Esse filme o Coach Carter- que eu até falei antes sem saber que era um dos filmes - é um filme que eu uso desde sempre, porque sou novo e faz pouco tempo que eu trabalho. Comecei trabalhando com Ensino Médio, então a primeira coisa que eu pensei, vou querer disciplina. Então eu sempre uso o Coach Carter como um quebra gelo, para eles se ligarem mais ou menos como eu vou agir com eles. (DM professor (a) da rede municipal de Rio Grande).

Em diversos momentos as falas dos professores reforçam a ideia de que a Educação Física embora seja uma área que abrange inúmeros aspectos da cultura corporal, ainda é um espaço, sobretudo na escola, onde a área do conhecimento é predominante vinculada ao esporte. Visto que é possível observar que uma grande fatia de seus conteúdos, estão relacionadas às modalidades esportivas. Por sua vez, essa imagem estereotipada das aulas práticas, também, trouxe à tona em algumas falas a avaliação de que a Educação Física como componente curricular ainda ocupa um lugar diferenciado, por vezes até desqualificado, em relação as demais disciplinas do currículo.

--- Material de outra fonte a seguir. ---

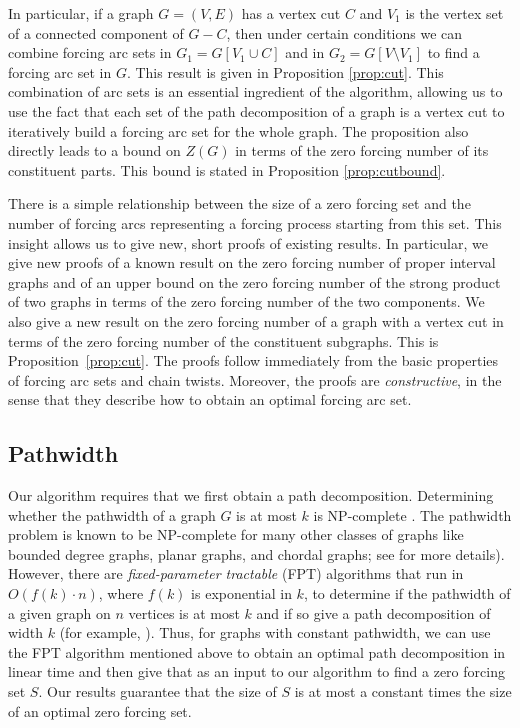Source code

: \documentclass[12pt]{amsart}
\theoremstyle{plain}
\theoremstyle{definition}
\begin{document}
In particular, if a graph $G=(V,E)$ has a vertex cut $C$ and $V_1$ is the vertex set of a connected component of $G-C$, then under certain conditions we can combine forcing arc sets in $G_1=G[V_1\cup C]$ and in $G_2=G[V\setminus V_1]$ to find a forcing arc set in $G$. This result is given in Proposition \ref{prop:cut}. This combination of arc sets is an essential ingredient of the algorithm, allowing us to use the fact that each set of the path decomposition of a graph is a vertex cut to iteratively build a forcing arc set for the whole graph. The proposition also directly leads to a bound on $Z (G)$ in terms of the zero forcing number of its constituent parts. This bound is stated in Proposition \ref{prop:cutbound}.


There is a simple relationship between the size of a zero forcing set and the number of forcing arcs representing a forcing process starting from this set. This insight allows us to give new, short proofs of existing results. 
In particular, we give new proofs of a known result on the zero forcing number of proper interval graphs and of an upper bound on the zero forcing number of the strong product of two graphs in terms of the zero forcing number of the two components. We also give a new result on the zero forcing number of a graph with a vertex cut in terms of the zero forcing number of the constituent subgraphs. This is  Proposition~\ref{prop:cut}. The proofs follow immediately from the basic properties of forcing arc sets and chain twists. Moreover, the proofs are \emph{constructive}, in the sense that they describe how to obtain an optimal forcing arc set.

\subsection{Pathwidth}

Our algorithm requires that we first obtain a path decomposition. Determining whether the pathwidth of a graph $G$ is at most $k$ is NP-complete \cite{Arnborg}. The pathwidth problem is known to be NP-complete for many other classes of graphs like bounded degree graphs, planar graphs, and chordal graphs; see \cite{Bodlaender_tourist} for more details). However, there are {\em fixed-parameter tractable} (FPT) algorithms that run in $O(f(k)\cdot n)$, where $f(k)$ is exponential in $k$, 
to determine if the pathwidth of a given graph on $n$ vertices is at most $k$ and if so give a path decomposition of width $k$ (for example, \cite{BODLAENDER1}). Thus, for graphs with constant pathwidth, we can use the FPT algorithm mentioned above to obtain an optimal path decomposition in linear time and then give that as an input to our algorithm to find a zero forcing set $S$. Our results guarantee that the size of $S$ is at most a constant times the size of an optimal zero forcing set. 
\end{document}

Sabe que na reunião agora de entrega de notas... Acabou que muita gente ficou [reprovado] comigo, na prática são muito bons, participativos, mas não entregam trabalhos. Então a vice-diretora antes da entrega de notas, foi justificar para os pais, o alto número de reprovações na disciplina (AD professor (a) da rede municipal de Rio Grande).

Por fim, constata-se na figura do coach-teachera preocupação com o desempenho escolar dos alunos e não apenas o foco no âmbito esportivo. Exemplificando, a partir do filme “Coach Carter”,observa-se através de algumas ações e falas do treinador Carter, a preocupação com a formação acadêmica e com o potencial dos alunos de sua equipe de basquete da escola. A exemplo disso, destaca-se frases como: “Esses alunos são alunos-atletas. ‘Alunos’ vem antes” e “não é difícil obter uma média 5,75”, além de preocupações relacionadas à frequência, empenho e participação dos discentes pertencentes ao time no âmbito escolar. As atitudes citadas das figuras cinematográficas possuem aproximações com os professores participantes da pesquisa que trabalham com equipes escolares, onde geralmente a participação dos alunos é vinculada ao comportamento social do estudante em sua rotina escolar.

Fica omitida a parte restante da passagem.